**Brief**:
An exact transcription of the entries is required, with none of the pictures carried over.

**Extracted data**:
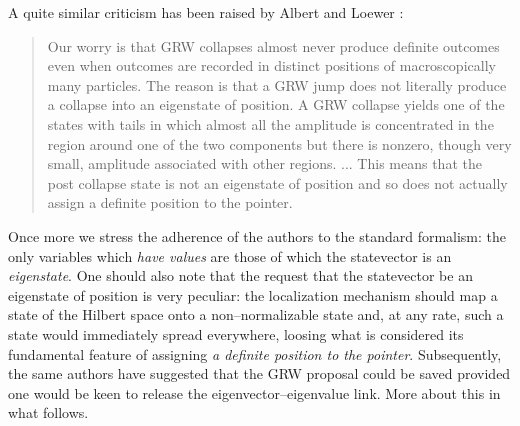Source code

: \documentclass[10pt,a4paper]{article}
\begin{document}
A quite similar criticism has been raised by Albert and Loewer
\cite{alo1}:
\begin{quotation}
Our worry is that GRW collapses almost never produce definite
outcomes even when outcomes are recorded in distinct positions of
macroscopically many particles. The reason is that a GRW jump does
not literally produce a collapse into an eigenstate of position. A
GRW collapse yields one of the states with tails in which almost
all the amplitude is concentrated in the region around one of the
two components but there is nonzero, though very small, amplitude
associated with other regions. ... This means that the post
collapse state is not an eigenstate of position and so does not
actually assign a definite position to the pointer.
\end{quotation}
Once more we stress the adherence of the authors to the standard
formalism: the only variables which {\it have values} are those of
which the statevector is an {\it eigenstate}. One should also note
that the request that the statevector be an eigenstate of position
is very peculiar: the localization mechanism should map a state of
the Hilbert space onto a non--normalizable state and, at any rate,
such a state would immediately spread everywhere, loosing what is
considered its fundamental feature of assigning {\it a definite
position to the pointer}. Subsequently, the same authors
\cite{alo1} have suggested that the GRW proposal could be saved
provided one would be keen to release the eigenvector--eigenvalue
link. More about this in what follows.
\end{document}
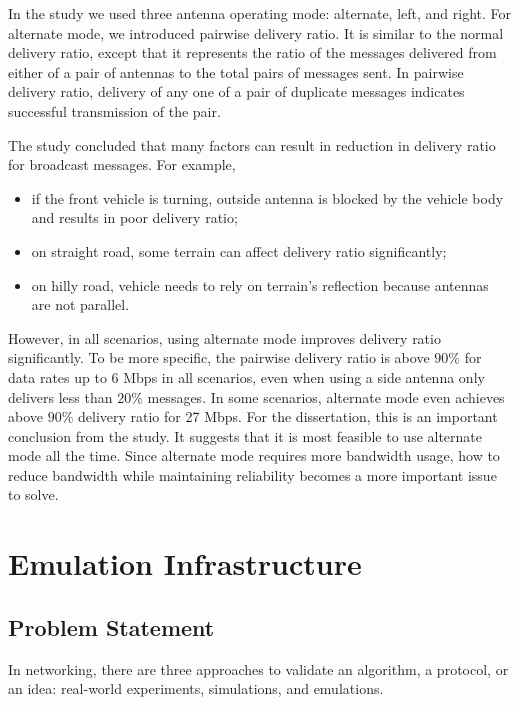 \documentclass[12pt]{report}
\begin{document}
In the study we used three antenna operating mode: alternate, left, and right. For alternate mode, we introduced pairwise delivery ratio. It is similar to the normal delivery ratio, except that it represents the ratio of the messages delivered from either of a pair of antennas to the total pairs of messages sent. In pairwise delivery ratio, delivery of any one of a pair of duplicate messages indicates successful transmission of the pair. 

The study concluded that many factors can result in reduction in delivery ratio for broadcast messages. For example,

\begin{itemize}
  \item if the front vehicle is turning, outside antenna is blocked by the vehicle body and results in poor delivery ratio;
  \item on straight road, some terrain can affect delivery ratio significantly;
  \item on hilly road, vehicle needs to rely on terrain's reflection because antennas are not parallel.
\end{itemize}

However, in all scenarios, using alternate mode improves delivery ratio significantly. To be more specific, the pairwise delivery ratio is above $90\%$ for data rates up to 6 Mbps in all scenarios, even when using a side antenna only delivers less than $20\%$ messages. In some scenarios, alternate mode even achieves above $90\%$ delivery ratio for 27 Mbps. \cite{songDSRC2016} For the dissertation, this is an important conclusion from the study. It suggests that it is most feasible to use alternate mode all the time. Since alternate mode requires more bandwidth usage, how to reduce bandwidth while maintaining reliability becomes a more important issue to solve.

\chapter{Emulation Infrastructure}

\section{Problem Statement}
\label{sec:problem_validation}

In networking, there are three approaches to validate an algorithm, a protocol, or an idea: real-world experiments, simulations, and emulations.
\end{document}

**Output of the task**:
Source code

: \documentclass[10pt,a4paper]{article}
\begin{document}
A quite similar criticism has been raised by Albert and Loewer
\cite{alo1}:
\begin{quotation}
Our worry is that GRW collapses almost never produce definite
outcomes even when outcomes are recorded in distinct positions of
macroscopically many particles. The reason is that a GRW jump does
not literally produce a collapse into an eigenstate of position. A
GRW collapse yields one of the states with tails in which almost
all the amplitude is concentrated in the region around one of the
two components but there is nonzero, though very small, amplitude
associated with other regions. ... This means that the post
collapse state is not an eigenstate of position and so does not
actually assign a definite position to the pointer.
\end{quotation}
Once more we stress the adherence of the authors to the standard
formalism: the only variables which {\it have values} are those of
which the statevector is an {\it eigenstate}. One should also note
that the request that the statevector be an eigenstate of position
is very peculiar: the localization mechanism should map a state of
the Hilbert space onto a non--normalizable state and, at any rate,
such a state would immediately spread everywhere, loosing what is
considered its fundamental feature of assigning {\it a definite
position to the pointer}. Subsequently, the same authors
\cite{alo1} have suggested that the GRW proposal could be saved
provided one would be keen to release the eigenvector--eigenvalue
link. More about this in what follows.
\end{document}
 \documentclass[12pt]{report}
\begin{document}
In the study we used three antenna operating mode: alternate, left, and right. For alternate mode, we introduced pairwise delivery ratio. It is similar to the normal delivery ratio, except that it represents the ratio of the messages delivered from either of a pair of antennas to the total pairs of messages sent. In pairwise delivery ratio, delivery of any one of a pair of duplicate messages indicates successful transmission of the pair. 

The study concluded that many factors can result in reduction in delivery ratio for broadcast messages. For example,

\begin{itemize}
  \item if the front vehicle is turning, outside antenna is blocked by the vehicle body and results in poor delivery ratio;
  \item on straight road, some terrain can affect delivery ratio significantly;
  \item on hilly road, vehicle needs to rely on terrain's reflection because antennas are not parallel.
\end{itemize}

However, in all scenarios, using alternate mode improves delivery ratio significantly. To be more specific, the pairwise delivery ratio is above $90\%$ for data rates up to 6 Mbps in all scenarios, even when using a side antenna only delivers less than $20\%$ messages. In some scenarios, alternate mode even achieves above $90\%$ delivery ratio for 27 Mbps. \cite{songDSRC2016} For the dissertation, this is an important conclusion from the study. It suggests that it is most feasible to use alternate mode all the time. Since alternate mode requires more bandwidth usage, how to reduce bandwidth while maintaining reliability becomes a more important issue to solve.

\chapter{Emulation Infrastructure}

\section{Problem Statement}
\label{sec:problem_validation}

In networking, there are three approaches to validate an algorithm, a protocol, or an idea: real-world experiments, simulations, and emulations.
\end{document}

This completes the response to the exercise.